I don’t like to think of them as consequences, but rather as learning experiences. If you make yourself vulnerable, you’re already brave. You’ve already done one thing right. If someone else doesn’t like your bravery, then maybe they’re showing a kind of cowardice right there; maybe they couldn’t open up the way you do. I can’t think of many specific times when I was vulnerable and it went wrong, although I have received a fair amount of criticism over the years from readers who argue that I spend too much time writing about mental illness, or have written about too many mental illnesses. Their criticism is almost laughable, because as you mentioned, many people avoid those topics. If you want to see fewer poems about mental illness, then become an activist who fights stigma and researches the best ways to promote mental health education and services in schools, for example–because when mental illness rates have been reduced, then so will the rates of poems corresponding to those topics.
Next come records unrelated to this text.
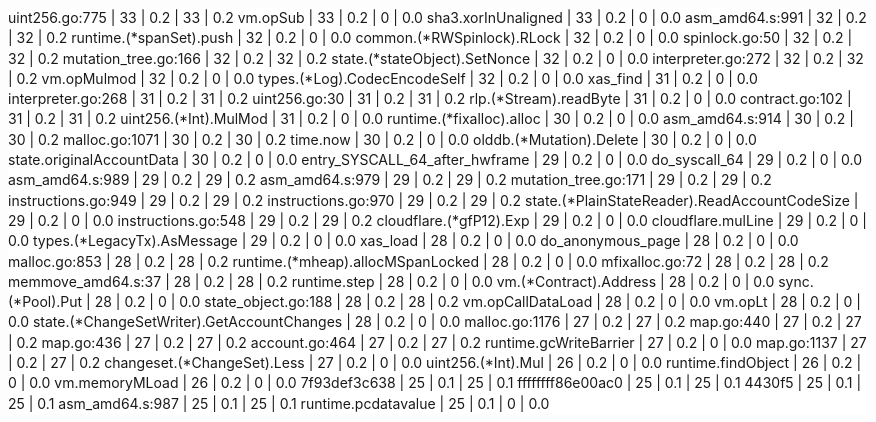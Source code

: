 uint256.go:775                                   |     33 |   0.2 |  33 |   0.2
vm.opSub                                         |     33 |   0.2 |   0 |   0.0
sha3.xorInUnaligned                              |     33 |   0.2 |   0 |   0.0
asm_amd64.s:991                                  |     32 |   0.2 |  32 |   0.2
runtime.(*spanSet).push                          |     32 |   0.2 |   0 |   0.0
common.(*RWSpinlock).RLock                       |     32 |   0.2 |   0 |   0.0
spinlock.go:50                                   |     32 |   0.2 |  32 |   0.2
mutation_tree.go:166                             |     32 |   0.2 |  32 |   0.2
state.(*stateObject).SetNonce                    |     32 |   0.2 |   0 |   0.0
interpreter.go:272                               |     32 |   0.2 |  32 |   0.2
vm.opMulmod                                      |     32 |   0.2 |   0 |   0.0
types.(*Log).CodecEncodeSelf                     |     32 |   0.2 |   0 |   0.0
xas_find                                         |     31 |   0.2 |   0 |   0.0
interpreter.go:268                               |     31 |   0.2 |  31 |   0.2
uint256.go:30                                    |     31 |   0.2 |  31 |   0.2
rlp.(*Stream).readByte                           |     31 |   0.2 |   0 |   0.0
contract.go:102                                  |     31 |   0.2 |  31 |   0.2
uint256.(*Int).MulMod                            |     31 |   0.2 |   0 |   0.0
runtime.(*fixalloc).alloc                        |     30 |   0.2 |   0 |   0.0
asm_amd64.s:914                                  |     30 |   0.2 |  30 |   0.2
malloc.go:1071                                   |     30 |   0.2 |  30 |   0.2
time.now                                         |     30 |   0.2 |   0 |   0.0
olddb.(*Mutation).Delete                         |     30 |   0.2 |   0 |   0.0
state.originalAccountData                        |     30 |   0.2 |   0 |   0.0
entry_SYSCALL_64_after_hwframe                   |     29 |   0.2 |   0 |   0.0
do_syscall_64                                    |     29 |   0.2 |   0 |   0.0
asm_amd64.s:989                                  |     29 |   0.2 |  29 |   0.2
asm_amd64.s:979                                  |     29 |   0.2 |  29 |   0.2
mutation_tree.go:171                             |     29 |   0.2 |  29 |   0.2
instructions.go:949                              |     29 |   0.2 |  29 |   0.2
instructions.go:970                              |     29 |   0.2 |  29 |   0.2
state.(*PlainStateReader).ReadAccountCodeSize    |     29 |   0.2 |   0 |   0.0
instructions.go:548                              |     29 |   0.2 |  29 |   0.2
cloudflare.(*gfP12).Exp                          |     29 |   0.2 |   0 |   0.0
cloudflare.mulLine                               |     29 |   0.2 |   0 |   0.0
types.(*LegacyTx).AsMessage                      |     29 |   0.2 |   0 |   0.0
xas_load                                         |     28 |   0.2 |   0 |   0.0
do_anonymous_page                                |     28 |   0.2 |   0 |   0.0
malloc.go:853                                    |     28 |   0.2 |  28 |   0.2
runtime.(*mheap).allocMSpanLocked                |     28 |   0.2 |   0 |   0.0
mfixalloc.go:72                                  |     28 |   0.2 |  28 |   0.2
memmove_amd64.s:37                               |     28 |   0.2 |  28 |   0.2
runtime.step                                     |     28 |   0.2 |   0 |   0.0
vm.(*Contract).Address                           |     28 |   0.2 |   0 |   0.0
sync.(*Pool).Put                                 |     28 |   0.2 |   0 |   0.0
state_object.go:188                              |     28 |   0.2 |  28 |   0.2
vm.opCallDataLoad                                |     28 |   0.2 |   0 |   0.0
vm.opLt                                          |     28 |   0.2 |   0 |   0.0
state.(*ChangeSetWriter).GetAccountChanges       |     28 |   0.2 |   0 |   0.0
malloc.go:1176                                   |     27 |   0.2 |  27 |   0.2
map.go:440                                       |     27 |   0.2 |  27 |   0.2
map.go:436                                       |     27 |   0.2 |  27 |   0.2
account.go:464                                   |     27 |   0.2 |  27 |   0.2
runtime.gcWriteBarrier                           |     27 |   0.2 |   0 |   0.0
map.go:1137                                      |     27 |   0.2 |  27 |   0.2
changeset.(*ChangeSet).Less                      |     27 |   0.2 |   0 |   0.0
uint256.(*Int).Mul                               |     26 |   0.2 |   0 |   0.0
runtime.findObject                               |     26 |   0.2 |   0 |   0.0
vm.memoryMLoad                                   |     26 |   0.2 |   0 |   0.0
7f93def3c638                                     |     25 |   0.1 |  25 |   0.1
ffffffff86e00ac0                                 |     25 |   0.1 |  25 |   0.1
4430f5                                           |     25 |   0.1 |  25 |   0.1
asm_amd64.s:987                                  |     25 |   0.1 |  25 |   0.1
runtime.pcdatavalue                              |     25 |   0.1 |   0 |   0.0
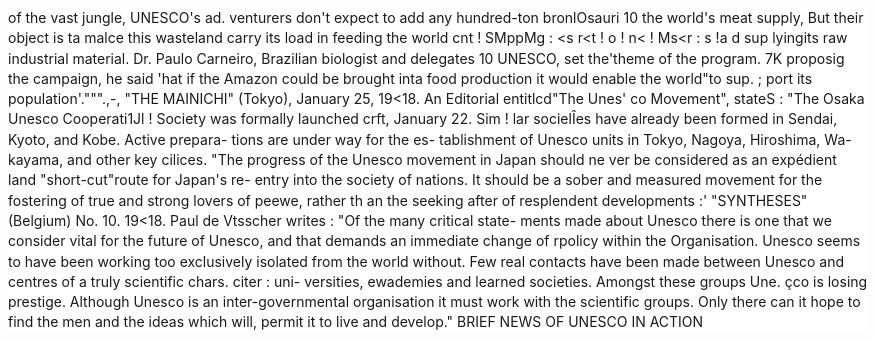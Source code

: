 of the vast jungle, UNESCO's ad.
venturers don't expect to add any
hundred-ton bronlOsauri 10 the
world's meat supply, But their
object is ta malce this wasteland
carry its load in feeding the world
cnt ! SMppMg : <s r<t ! o ! n< ! Ms<r : s !a d sup lyingits raw industrial
material.
Dr. Paulo Carneiro, Brazilian
biologist and delegates 10 UNESCO,
set the'theme of the program.
7K proposig the campaign, he said
'hat if the Amazon could be
brought inta food production it
would enable the world"to sup. ;
port its population'.""".,-,
"THE MAINICHI" (Tokyo),
January 25, 19<18.
An Editorial entitlcd"The Unes'
co Movement", stateS :
"The Osaka Unesco Cooperati1Jl !
Society was formally launched crft,
January 22. Sim ! lar socielÎes have
already been formed in Sendai,
Kyoto, and Kobe. Active prepara-
tions are under way for the es-
tablishment of Unesco units in
Tokyo, Nagoya, Hiroshima, Wa-
kayama, and other key cilices.
"The progress of the Unesco
movement in Japan should ne ver
be considered as an expédient land
"short-cut"route for Japan's re-
entry into the society of nations.
It should be a sober and measured
movement for the fostering of
true and strong lovers of peewe,
rather th an the seeking after of
resplendent developments :'
"SYNTHESES" (Belgium) No.
10. 19<18.
Paul de Vtsscher writes :
"Of the many critical state-
ments made about Unesco there
is one that we consider vital for
the future of Unesco, and that
demands an immediate change
of rpolicy within the Organisation.
Unesco seems to have been
working too exclusively isolated
from the world without. Few
real contacts have been made
between Unesco and centres of a
truly scientific chars. citer : uni-
versities, ewademies and learned
societies. Amongst these groups
Une. çco is losing prestige. Although
Unesco is an inter-governmental
organisation it must work with
the scientific groups. Only there
can it hope to find the men and
the ideas which will, permit it to
live and develop."
BRIEF NEWS OF UNESCO IN ACTION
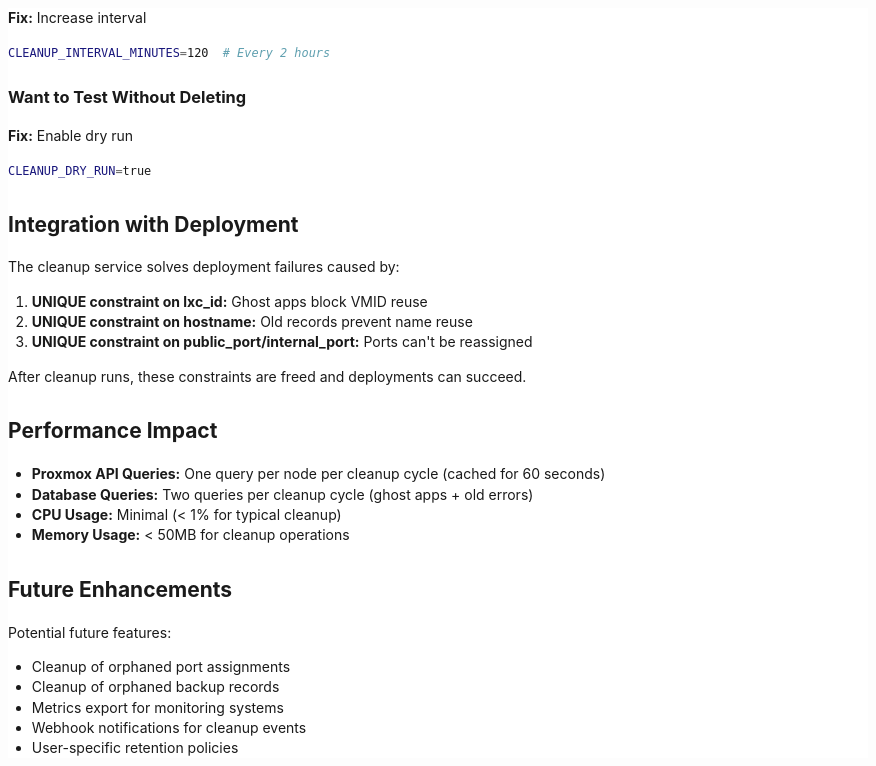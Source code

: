 **Fix:** Increase interval
```bash
CLEANUP_INTERVAL_MINUTES=120  # Every 2 hours
```

### Want to Test Without Deleting
**Fix:** Enable dry run
```bash
CLEANUP_DRY_RUN=true
```

## Integration with Deployment

The cleanup service solves deployment failures caused by:

1. **UNIQUE constraint on lxc_id:** Ghost apps block VMID reuse
2. **UNIQUE constraint on hostname:** Old records prevent name reuse  
3. **UNIQUE constraint on public_port/internal_port:** Ports can't be reassigned

After cleanup runs, these constraints are freed and deployments can succeed.

## Performance Impact

- **Proxmox API Queries:** One query per node per cleanup cycle (cached for 60 seconds)
- **Database Queries:** Two queries per cleanup cycle (ghost apps + old errors)
- **CPU Usage:** Minimal (< 1% for typical cleanup)
- **Memory Usage:** < 50MB for cleanup operations

## Future Enhancements

Potential future features:
- Cleanup of orphaned port assignments
- Cleanup of orphaned backup records
- Metrics export for monitoring systems
- Webhook notifications for cleanup events
- User-specific retention policies
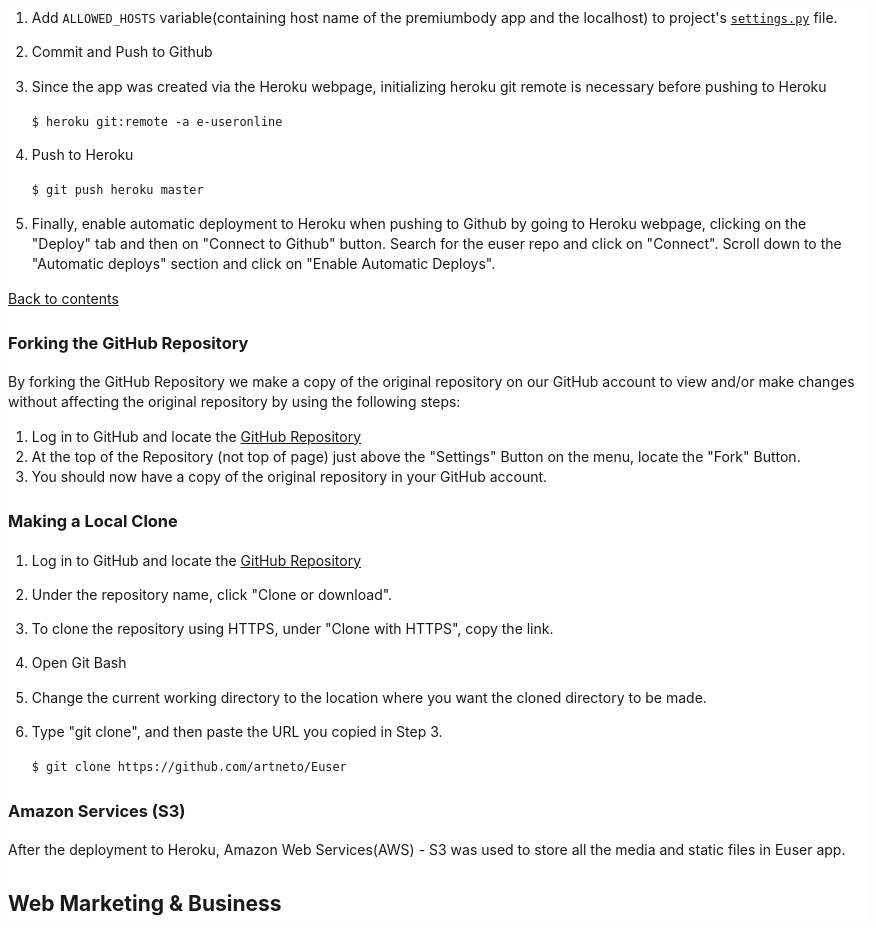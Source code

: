 1. Add `ALLOWED_HOSTS` variable(containing host name of the premiumbody app and the localhost) to project's [`settings.py`](/euser/settings.py) file.
1. Commit and Push to Github
1. Since the app was created via the Heroku webpage, initializing heroku git remote is necessary before pushing to Heroku

    ```
    $ heroku git:remote -a e-useronline
    ```

1. Push to Heroku

    ```
    $ git push heroku master
    ```

1. Finally, enable automatic deployment to Heroku when pushing to Github by going to Heroku webpage, clicking on the "Deploy" tab and then on "Connect to Github" button. Search for the euser repo and click on "Connect". Scroll down to the "Automatic deploys" section and click on "Enable Automatic Deploys".

[Back to contents](#table-of-contents)


### Forking the GitHub Repository

By forking the GitHub Repository we make a copy of the original repository on our GitHub account to view and/or make changes without affecting the original repository by using the following steps:

1. Log in to GitHub and locate the [GitHub Repository](https://github.com/)
1. At the top of the Repository (not top of page) just above the "Settings" Button on the menu, locate the "Fork" Button.
1. You should now have a copy of the original repository in your GitHub account.

### Making a Local Clone

1. Log in to GitHub and locate the [GitHub Repository](https://github.com/artneto/Euser)
1. Under the repository name, click "Clone or download".
1. To clone the repository using HTTPS, under "Clone with HTTPS", copy the link.
1. Open Git Bash
1. Change the current working directory to the location where you want the cloned directory to be made.
1. Type "git clone", and then paste the URL you copied in Step 3.

    ```
    $ git clone https://github.com/artneto/Euser
    ```
    
 ### Amazon Services (S3)
 
 After the deployment to Heroku, Amazon Web Services(AWS) - S3 was used to store all the media and static files in Euser app.

 ## Web Marketing & Business
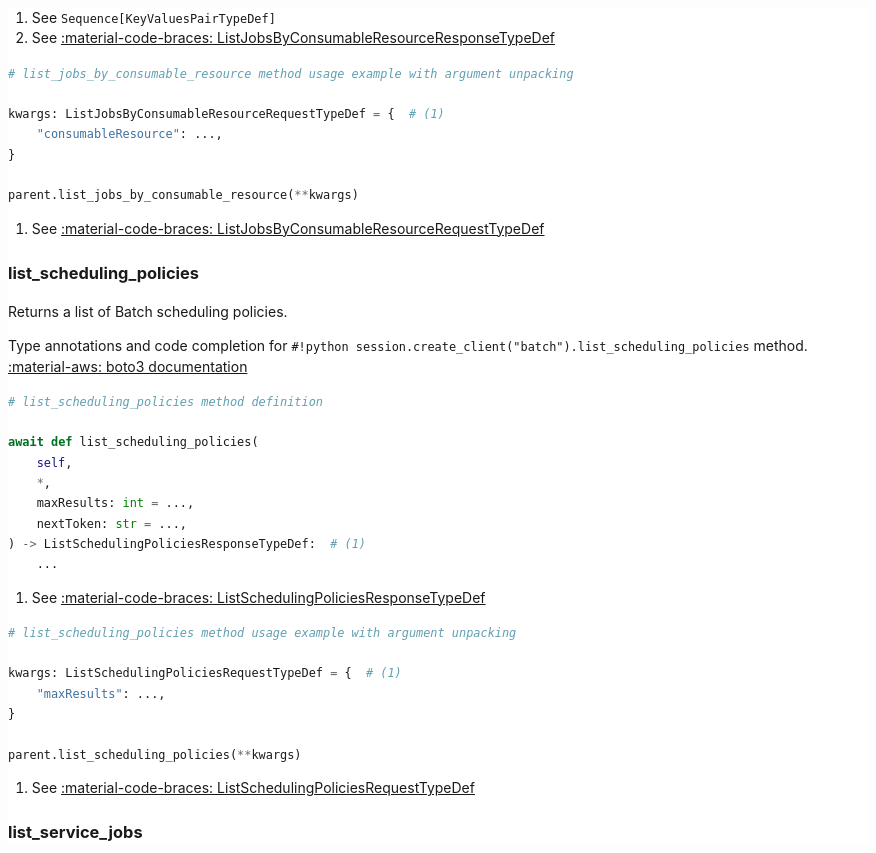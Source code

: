 1. See `Sequence[KeyValuesPairTypeDef]`
2. See [:material-code-braces: ListJobsByConsumableResourceResponseTypeDef](./type_defs.md#listjobsbyconsumableresourceresponsetypedef)


```python
# list_jobs_by_consumable_resource method usage example with argument unpacking

kwargs: ListJobsByConsumableResourceRequestTypeDef = {  # (1)
    "consumableResource": ...,
}

parent.list_jobs_by_consumable_resource(**kwargs)
```

1. See [:material-code-braces: ListJobsByConsumableResourceRequestTypeDef](./type_defs.md#listjobsbyconsumableresourcerequesttypedef)

### list\_scheduling\_policies

Returns a list of Batch scheduling policies.

Type annotations and code completion for `#!python session.create_client("batch").list_scheduling_policies` method.
[:material-aws: boto3 documentation](https://boto3.amazonaws.com/v1/documentation/api/latest/reference/services/batch/client/list_scheduling_policies.html)

```python
# list_scheduling_policies method definition

await def list_scheduling_policies(
    self,
    *,
    maxResults: int = ...,
    nextToken: str = ...,
) -> ListSchedulingPoliciesResponseTypeDef:  # (1)
    ...
```

1. See [:material-code-braces: ListSchedulingPoliciesResponseTypeDef](./type_defs.md#listschedulingpoliciesresponsetypedef)


```python
# list_scheduling_policies method usage example with argument unpacking

kwargs: ListSchedulingPoliciesRequestTypeDef = {  # (1)
    "maxResults": ...,
}

parent.list_scheduling_policies(**kwargs)
```

1. See [:material-code-braces: ListSchedulingPoliciesRequestTypeDef](./type_defs.md#listschedulingpoliciesrequesttypedef)

### list\_service\_jobs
To people who are afraid to face hate online or upset people in their real-world relationships, I would say this: You’re doing the real work here. Your work is valuable. Each letter you write is valuable. If someone sends you hate or insults your writing, most often they’re jealous of your talent and bravery; just remember they’re sitting behind a computer writing horrible things about someone they’ve never even met, while you’re writing beautiful and raw things about topics that matter. And the ones in the real world who truly care won’t abandon you for showing vulnerability.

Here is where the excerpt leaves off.